## TASK PROMPT
Your task is to filter the entries and copy every line containing the string "thesis".
==== DATA EXTRACTS ====
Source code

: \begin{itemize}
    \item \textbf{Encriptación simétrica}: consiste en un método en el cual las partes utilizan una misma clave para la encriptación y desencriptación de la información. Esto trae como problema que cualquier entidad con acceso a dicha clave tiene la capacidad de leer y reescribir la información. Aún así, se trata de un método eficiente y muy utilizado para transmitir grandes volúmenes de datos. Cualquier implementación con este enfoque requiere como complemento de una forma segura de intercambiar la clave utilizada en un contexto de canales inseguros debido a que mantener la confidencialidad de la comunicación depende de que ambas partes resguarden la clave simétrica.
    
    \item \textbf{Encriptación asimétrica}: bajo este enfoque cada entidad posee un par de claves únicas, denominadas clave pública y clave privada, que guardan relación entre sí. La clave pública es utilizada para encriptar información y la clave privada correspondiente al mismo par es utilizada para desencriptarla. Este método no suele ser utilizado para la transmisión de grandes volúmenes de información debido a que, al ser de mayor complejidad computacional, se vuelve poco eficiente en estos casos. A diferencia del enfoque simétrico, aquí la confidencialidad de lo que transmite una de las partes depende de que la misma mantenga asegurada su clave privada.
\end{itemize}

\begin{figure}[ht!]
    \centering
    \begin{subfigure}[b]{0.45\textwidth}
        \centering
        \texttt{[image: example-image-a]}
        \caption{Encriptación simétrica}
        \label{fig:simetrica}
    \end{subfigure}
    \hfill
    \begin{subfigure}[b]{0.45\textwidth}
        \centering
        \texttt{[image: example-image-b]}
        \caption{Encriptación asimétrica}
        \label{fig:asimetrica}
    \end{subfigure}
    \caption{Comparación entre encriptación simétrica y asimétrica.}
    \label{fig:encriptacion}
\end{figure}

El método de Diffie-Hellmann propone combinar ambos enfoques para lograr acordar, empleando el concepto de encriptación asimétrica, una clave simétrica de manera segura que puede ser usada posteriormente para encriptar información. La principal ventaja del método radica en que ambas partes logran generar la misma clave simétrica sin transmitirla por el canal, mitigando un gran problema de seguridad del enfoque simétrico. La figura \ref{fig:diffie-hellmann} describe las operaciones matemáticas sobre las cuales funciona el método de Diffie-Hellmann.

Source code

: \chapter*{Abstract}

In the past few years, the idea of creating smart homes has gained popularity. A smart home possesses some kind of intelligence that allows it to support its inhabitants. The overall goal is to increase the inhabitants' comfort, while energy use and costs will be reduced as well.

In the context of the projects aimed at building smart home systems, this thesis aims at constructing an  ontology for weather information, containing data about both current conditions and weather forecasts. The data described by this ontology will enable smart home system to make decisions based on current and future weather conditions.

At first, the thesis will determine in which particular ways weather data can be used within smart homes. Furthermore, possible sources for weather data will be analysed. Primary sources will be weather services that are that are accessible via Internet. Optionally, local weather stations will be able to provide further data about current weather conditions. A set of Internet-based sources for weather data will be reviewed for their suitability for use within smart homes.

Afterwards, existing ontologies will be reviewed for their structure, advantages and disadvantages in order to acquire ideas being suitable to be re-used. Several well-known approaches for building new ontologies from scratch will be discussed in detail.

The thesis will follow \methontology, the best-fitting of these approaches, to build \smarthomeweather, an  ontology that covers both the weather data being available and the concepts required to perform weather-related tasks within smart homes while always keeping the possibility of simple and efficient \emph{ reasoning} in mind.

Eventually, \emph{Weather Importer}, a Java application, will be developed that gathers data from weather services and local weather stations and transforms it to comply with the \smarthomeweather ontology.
====
## COMPLETED EXERCISE
In the context of the projects aimed at building smart home systems, this thesis aims at constructing an  ontology for weather information, containing data about both current conditions and weather forecasts. The data described by this ontology will enable smart home system to make decisions based on current and future weather conditions.
At first, the thesis will determine in which particular ways weather data can be used within smart homes. Furthermore, possible sources for weather data will be analysed. Primary sources will be weather services that are that are accessible via Internet. Optionally, local weather stations will be able to provide further data about current weather conditions. A set of Internet-based sources for weather data will be reviewed for their suitability for use within smart homes.
The thesis will follow \methontology, the best-fitting of these approaches, to build \smarthomeweather, an  ontology that covers both the weather data being available and the concepts required to perform weather-related tasks within smart homes while always keeping the possibility of simple and efficient \emph{ reasoning} in mind.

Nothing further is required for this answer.